ACF and PACF plots after differencing
# ACF and PACF plots after differencing
acf(DifftsOzone, ci.type='ma', main="ACF plot of Ozone Layer thickness after differencing")
pacf(DifftsOzone,main="")
title(main="PACF plot of Ozone Layer thickness after differencing")
Significant values lags at 3,7,10 are shown by ACF Plot, while lags at 3,4,6 are shown by PACF plow. The order of difference i.e d=1, because the data becomes stationary after first differencing only.
Through above visualizations we can identify the potential ARIMA models as : ARIMA(3,1,3),ARIMA(3,1,2),ARIMA(3,1,1) ARIMA(2,1,3),ARIMA(2,1,2),ARIMA(2,1,1) ARIMA(1,1,3),ARIMA(1,1,2),ARIMA(1,1,1) ARI(3,1) IMA(1,3)
Extended Autocorrelation Function (EACF)
# EACF
eacf(DifftsOzone, ar.max = 7, ma.max = 11)
AR/MA
0 1 2 3 4 5 6 7 8 9 10 11
0 o o x o o o x o o x o o
1 x o x o o o o o o x o o
2 x o x o o o x o o x o o
3 x o x o o x o o o o o o
4 x o o x o x o o o o o o
5 x x x x o x o o o o o o
6 o o o x x o o o o o o o
7 o o o x o o o o o o o o
The above EACF model shows that topleft vertex is p=0 and q=3. Therefore, the potential models are MA(3), MA(4), ARMA(1,3), ARMA(1,4), ARIMA(1,1,3), ARIMA(1,1,4)
BIC Table
# BIC Table
resbic = armasubsets(y=DifftsOzone,nar=5,nma=5,y.name='ar',ar.method='ols')
plot(resbic)
title(main = 'BIC table of Ozone Layer Dataset', line= 5)

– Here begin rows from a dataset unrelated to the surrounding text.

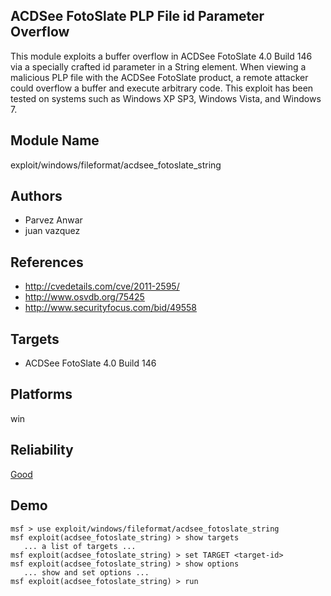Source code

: ## ACDSee FotoSlate PLP File id Parameter Overflow

This module exploits a buffer overflow in ACDSee FotoSlate 
4.0 Build 146 via a specially crafted id parameter in a 
String element. When viewing a malicious PLP file with the 
ACDSee FotoSlate product, a remote attacker could overflow a 
buffer and execute arbitrary code. This exploit has been 
tested on systems such as Windows XP SP3, Windows Vista, and 
Windows 7.


## Module Name
exploit/windows/fileformat/acdsee_fotoslate_string

## Authors
* Parvez Anwar
* juan vazquez


## References
* http://cvedetails.com/cve/2011-2595/
* http://www.osvdb.org/75425
* http://www.securityfocus.com/bid/49558



## Targets
* ACDSee FotoSlate 4.0 Build 146


## Platforms
win

## Reliability
[Good](https://github.com/rapid7/metasploit-framework/wiki/Exploit-Ranking)

## Demo

```
msf > use exploit/windows/fileformat/acdsee_fotoslate_string
msf exploit(acdsee_fotoslate_string) > show targets
   ... a list of targets ...
msf exploit(acdsee_fotoslate_string) > set TARGET <target-id>
msf exploit(acdsee_fotoslate_string) > show options
   ... show and set options ...
msf exploit(acdsee_fotoslate_string) > run
```
    
    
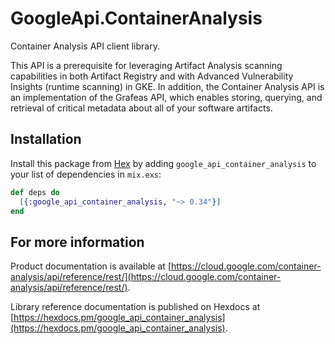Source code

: # GoogleApi.ContainerAnalysis

Container Analysis API client library.

This API is a prerequisite for leveraging Artifact Analysis scanning capabilities in both Artifact Registry and with Advanced Vulnerability Insights (runtime scanning) in GKE. In addition, the Container Analysis API is an implementation of the Grafeas API, which enables storing, querying, and retrieval of critical metadata about all of your software artifacts.

## Installation

Install this package from [Hex](https://hex.pm) by adding
`google_api_container_analysis` to your list of dependencies in `mix.exs`:

```elixir
def deps do
  [{:google_api_container_analysis, "~> 0.34"}]
end
```

## For more information

Product documentation is available at [https://cloud.google.com/container-analysis/api/reference/rest/](https://cloud.google.com/container-analysis/api/reference/rest/).

Library reference documentation is published on Hexdocs at
[https://hexdocs.pm/google_api_container_analysis](https://hexdocs.pm/google_api_container_analysis).
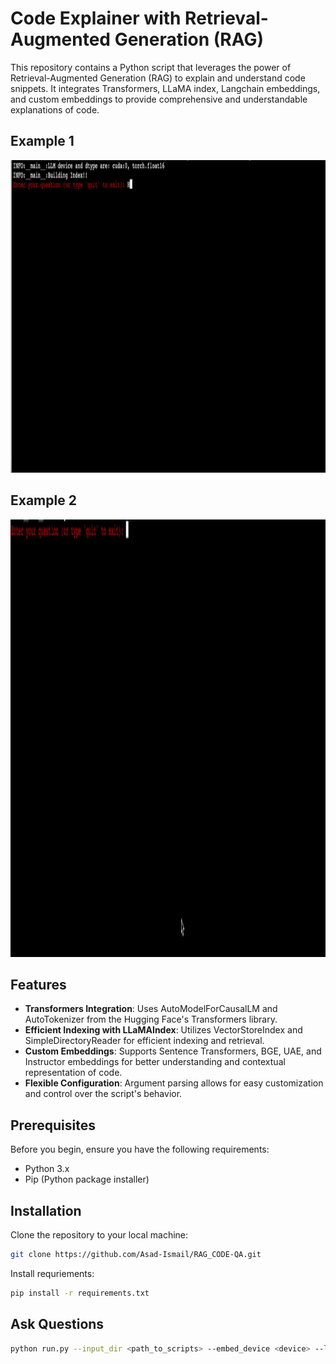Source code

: # Code Explainer with Retrieval-Augmented Generation (RAG)

This repository contains a Python script that leverages the power of Retrieval-Augmented Generation (RAG) to explain and understand code snippets. It integrates Transformers, LLaMA index, Langchain embeddings, and custom embeddings to provide comprehensive and understandable explanations of code.

## Example 1

<p align="center">
  <img src="artifacts/phenome.gif" alt="animated" width="800" height="500" />
</p>

## Example 2

<p align="center">
  <img src="artifacts/scalecam.gif" alt="animated" width="700" height="700" />
</p>

## Features

- **Transformers Integration**: Uses AutoModelForCausalLM and AutoTokenizer from the Hugging Face's Transformers library.
- **Efficient Indexing with LLaMAIndex**: Utilizes VectorStoreIndex and SimpleDirectoryReader for efficient indexing and retrieval.
- **Custom Embeddings**: Supports Sentence Transformers, BGE, UAE, and Instructor embeddings for better understanding and contextual representation of code.
- **Flexible Configuration**: Argument parsing allows for easy customization and control over the script's behavior.

## Prerequisites

Before you begin, ensure you have the following requirements:

- Python 3.x
- Pip (Python package installer)

## Installation

Clone the repository to your local machine:

```bash
git clone https://github.com/Asad-Ismail/RAG_CODE-QA.git
```

Install requriements:

```bash
pip install -r requirements.txt
```

## Ask Questions

```bash
python run.py --input_dir <path_to_scripts> --embed_device <device> --llm_device <device> --model_name <model_name> --embedding_choice <embedding_type>
```


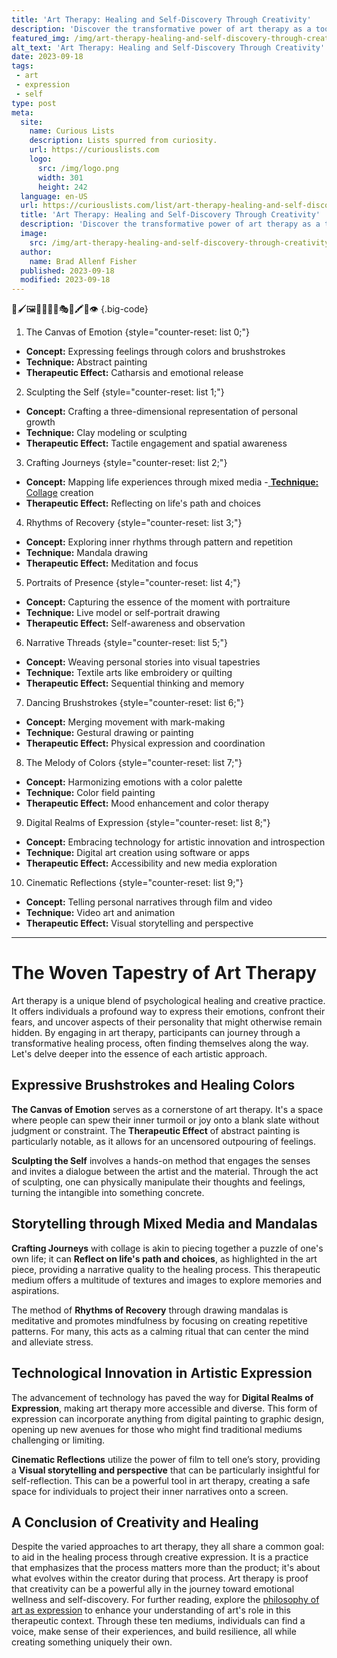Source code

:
 ```yaml
---
title: 'Art Therapy: Healing and Self-Discovery Through Creativity'
description: 'Discover the transformative power of art therapy as a tool for healing and self-discovery. Embrace your creativity and nurture a curious mind.'
featured_img: /img/art-therapy-healing-and-self-discovery-through-creativity.webp
alt_text: 'Art Therapy: Healing and Self-Discovery Through Creativity'
date: 2023-09-18
tags:
 - art
 - expression
 - self
type: post
meta:
  site:
    name: Curious Lists
    description: Lists spurred from curiosity.
    url: https://curiouslists.com
    logo:
      src: /img/logo.png
      width: 301
      height: 242
  language: en-US
  url: https://curiouslists.com/list/art-therapy-healing-and-self-discovery-through-creativity
  title: 'Art Therapy: Healing and Self-Discovery Through Creativity'
  description: 'Discover the transformative power of art therapy as a tool for healing and self-discovery. Embrace your creativity and nurture a curious mind.'
  image:
    src: /img/art-therapy-healing-and-self-discovery-through-creativity.webp
  author:
    name: Brad Allenf Fisher
  published: 2023-09-18
  modified: 2023-09-18
---
```



🎨🖌️🖼️👩‍🎨🧑‍🎨🎭🌈🖍️📒👁️ {.big-code}

1. The Canvas of Emotion {style="counter-reset: list 0;"}
  - **Concept:** Expressing feelings through colors and brushstrokes
  - **Technique:** Abstract painting
  - **Therapeutic Effect:** Catharsis and emotional release

2. Sculpting the Self {style="counter-reset: list 1;"}
  - **Concept:** Crafting a three-dimensional representation of personal growth
  - **Technique:** Clay modeling or sculpting
  - **Therapeutic Effect:** Tactile engagement and spatial awareness

3. Crafting Journeys {style="counter-reset: list 2;"}
  - **Concept:** Mapping life experiences through mixed media
  -[  **Technique:**   Collage](https://curiouslists.com/list/historical-evolution-of-art-as-a-form-of-expression) creation
  - **Therapeutic Effect:** Reflecting on life's path and choices

4. Rhythms of Recovery {style="counter-reset: list 3;"}
  - **Concept:** Exploring inner rhythms through pattern and repetition
  - **Technique:** Mandala drawing
  - **Therapeutic Effect:** Meditation and focus

5. Portraits of Presence {style="counter-reset: list 4;"}
  - **Concept:** Capturing the essence of the moment with portraiture
  - **Technique:** Live model or self-portrait drawing
  - **Therapeutic Effect:** Self-awareness and observation

6. Narrative Threads {style="counter-reset: list 5;"}
  - **Concept:** Weaving personal stories into visual tapestries
  - **Technique:** Textile arts like embroidery or quilting
  - **Therapeutic Effect:** Sequential thinking and memory

7. Dancing Brushstrokes {style="counter-reset: list 6;"}
  - **Concept:** Merging movement with mark-making
  - **Technique:** Gestural drawing or painting
  - **Therapeutic Effect:** Physical expression and coordination

8. The Melody of Colors {style="counter-reset: list 7;"}
  - **Concept:** Harmonizing emotions with a color palette
  - **Technique:** Color field painting
  - **Therapeutic Effect:** Mood enhancement and color therapy

9. Digital Realms of Expression {style="counter-reset: list 8;"}
  - **Concept:** Embracing technology for artistic innovation and introspection
  - **Technique:** Digital art creation using software or apps
  - **Therapeutic Effect:** Accessibility and new media exploration

10. Cinematic Reflections {style="counter-reset: list 9;"}
  - **Concept:** Telling personal narratives through film and video
  - **Technique:** Video art and animation
  - **Therapeutic Effect:** Visual storytelling and perspective


---

# The Woven Tapestry of Art Therapy

Art therapy is a unique blend of psychological healing and creative practice. It offers individuals a profound way to express their emotions, confront their fears, and uncover aspects of their personality that might otherwise remain hidden. By engaging in art therapy, participants can journey through a transformative healing process, often finding themselves along the way. Let's delve deeper into the essence of each artistic approach.

## Expressive Brushstrokes and Healing Colors

**The Canvas of Emotion** serves as a cornerstone of art therapy. It's a space where people can spew their inner turmoil or joy onto a blank slate without judgment or constraint. The **Therapeutic Effect** of abstract painting is particularly notable, as it allows for an uncensored outpouring of feelings.

**Sculpting the Self** involves a hands-on method that engages the senses and invites a dialogue between the artist and the material. Through the act of sculpting, one can physically manipulate their thoughts and feelings, turning the intangible into something concrete.

## Storytelling through Mixed Media and Mandalas

**Crafting Journeys** with collage is akin to piecing together a puzzle of one's own life; it can **Reflect on life's path and choices**, as highlighted in the art piece, providing a narrative quality to the healing process. This therapeutic medium offers a multitude of textures and images to explore memories and aspirations.

The method of **Rhythms of Recovery** through drawing mandalas is meditative and promotes mindfulness by focusing on creating repetitive patterns. For many, this acts as a calming ritual that can center the mind and alleviate stress.

## Technological Innovation in Artistic Expression

The advancement of technology has paved the way for **Digital Realms of Expression**, making art therapy more accessible and diverse. This form of expression can incorporate anything from digital painting to graphic design, opening up new avenues for those who might find traditional mediums challenging or limiting.

**Cinematic Reflections** utilize the power of film to tell one’s story, providing a **Visual storytelling and perspective** that can be particularly insightful for self-reflection. This can be a powerful tool in art therapy, creating a safe space for individuals to project their inner narratives onto a screen.

## A Conclusion of Creativity and Healing

Despite the varied approaches to art therapy, they all share a common goal: to aid in the healing process through creative expression. It is a practice that emphasizes that the process matters more than the product; it's about what evolves within the creator during that process. Art therapy is proof that creativity can be a powerful ally in the journey toward emotional wellness and self-discovery. For further reading, explore the [philosophy of art as expression](https://www.britannica.com/topic/philosophy-of-art/Art-as-expression) to enhance your understanding of art's role in this therapeutic context. Through these ten mediums, individuals can find a voice, make sense of their experiences, and build resilience, all while creating something uniquely their own.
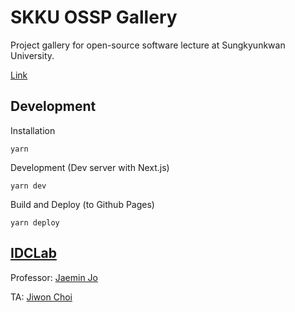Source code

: # SKKU OSSP Gallery

Project gallery for open-source software lecture at Sungkyunkwan University.

[Link](https://git.jasonchoi.dev/skku-ossp-gallery)

## Development
Installation
```
yarn
```
Development (Dev server with Next.js)
```
yarn dev
```
Build and Deploy (to Github Pages)
```
yarn deploy
```


##  [IDCLab](https://idclab.skku.edu)

Professor: [Jaemin Jo](https://github.com/e-) 

TA: [Jiwon Choi](https://git.jasonchoi.dev)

From the BIC table, the potential model is ARIMA(3,1,2)
From the above visualization we can say that the ozone layer dataset doesn’t require transformation because it was stationary after the first differencing only.After careful observation of all models, The ARIMA models for the ozone layer data can be seen as:
ARIMA(3,1,3),ARIMA(3,1,2),ARIMA(3,1,1) ARIMA(2,1,3),ARIMA(2,1,2),ARIMA(2,1,1) ARIMA(1,1,3),ARIMA(1,1,2),ARIMA(1,1,1)
The other possible models are ARI(3,1), IMA(1,3), MA(3), MA(4), ARMA(1,3), ARMA(1,4).